その本を読みながら僕が感じたことを、発散的に書いてみようと思います。
まちがえないことより、直感をできるだけ言葉にすることを大事にしました。なので、間違えているところがあったらやさしく教えてください。

マイパブリックとグランドレベル、自分では出会うことのなさそうな本で出会いに感謝しています。僕は、この本を一言でいうなら「まちづくりと自分の関係づくり本」みたいに感じました。
 僕はフードデリバリー配達の仕事で日々街を行き来していて、この日々に新しい見方を入れていきたい、そんな欲求から関心を持ちました。著者さんのこともまちづくりのこともほとんど知らないので、解釈がずれたり、本の意図してない方に発想が飛んでいったりすると思います。素人の発想の飛躍を楽しむように読んでもらえたらうれしいです。

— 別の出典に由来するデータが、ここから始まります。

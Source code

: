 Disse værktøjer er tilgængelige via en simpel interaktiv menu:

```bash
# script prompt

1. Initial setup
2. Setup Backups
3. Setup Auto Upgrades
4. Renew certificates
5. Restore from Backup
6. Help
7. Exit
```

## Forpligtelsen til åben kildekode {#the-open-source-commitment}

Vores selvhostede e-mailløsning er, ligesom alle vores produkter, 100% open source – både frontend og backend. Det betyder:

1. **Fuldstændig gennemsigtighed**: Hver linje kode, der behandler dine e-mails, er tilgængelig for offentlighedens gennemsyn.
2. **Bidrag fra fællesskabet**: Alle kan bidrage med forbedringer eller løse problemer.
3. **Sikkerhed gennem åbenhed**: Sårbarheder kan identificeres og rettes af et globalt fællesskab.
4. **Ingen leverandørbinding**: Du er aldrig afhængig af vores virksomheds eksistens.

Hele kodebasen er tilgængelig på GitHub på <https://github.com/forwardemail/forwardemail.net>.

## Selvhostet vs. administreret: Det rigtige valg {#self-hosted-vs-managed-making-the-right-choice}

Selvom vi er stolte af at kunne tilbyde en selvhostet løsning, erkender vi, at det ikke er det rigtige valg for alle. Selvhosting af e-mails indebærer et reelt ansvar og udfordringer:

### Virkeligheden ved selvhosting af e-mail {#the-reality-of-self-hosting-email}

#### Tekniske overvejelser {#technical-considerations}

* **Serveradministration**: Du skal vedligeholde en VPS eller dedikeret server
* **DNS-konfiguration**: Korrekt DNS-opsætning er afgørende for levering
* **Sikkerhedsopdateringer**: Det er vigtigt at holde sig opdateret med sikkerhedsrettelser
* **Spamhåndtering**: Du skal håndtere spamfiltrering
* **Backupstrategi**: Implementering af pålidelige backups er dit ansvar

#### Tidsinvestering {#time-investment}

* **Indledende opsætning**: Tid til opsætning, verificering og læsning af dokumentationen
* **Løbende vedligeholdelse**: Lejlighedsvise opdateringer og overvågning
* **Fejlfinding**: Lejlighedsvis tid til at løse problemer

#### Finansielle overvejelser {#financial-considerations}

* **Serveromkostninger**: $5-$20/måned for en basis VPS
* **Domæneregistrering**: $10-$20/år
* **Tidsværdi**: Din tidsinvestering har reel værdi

 マイパブリック→”自分で作る公共”のこと。それは誰かにとっては公共になりえても、別の誰かにとってはそうでないかもしれない。音楽を選ぶように、自分の毛色にあった公共をそれぞれが選びとる。公共を「みんなのもの」だけにしようとするとクレームに過敏になって、個性のないつまらない公共だけになる。だから”自分で作る公共”をそれぞれがつくって、それぞれが楽しむことで公共を楽しく豊かなものにできないか。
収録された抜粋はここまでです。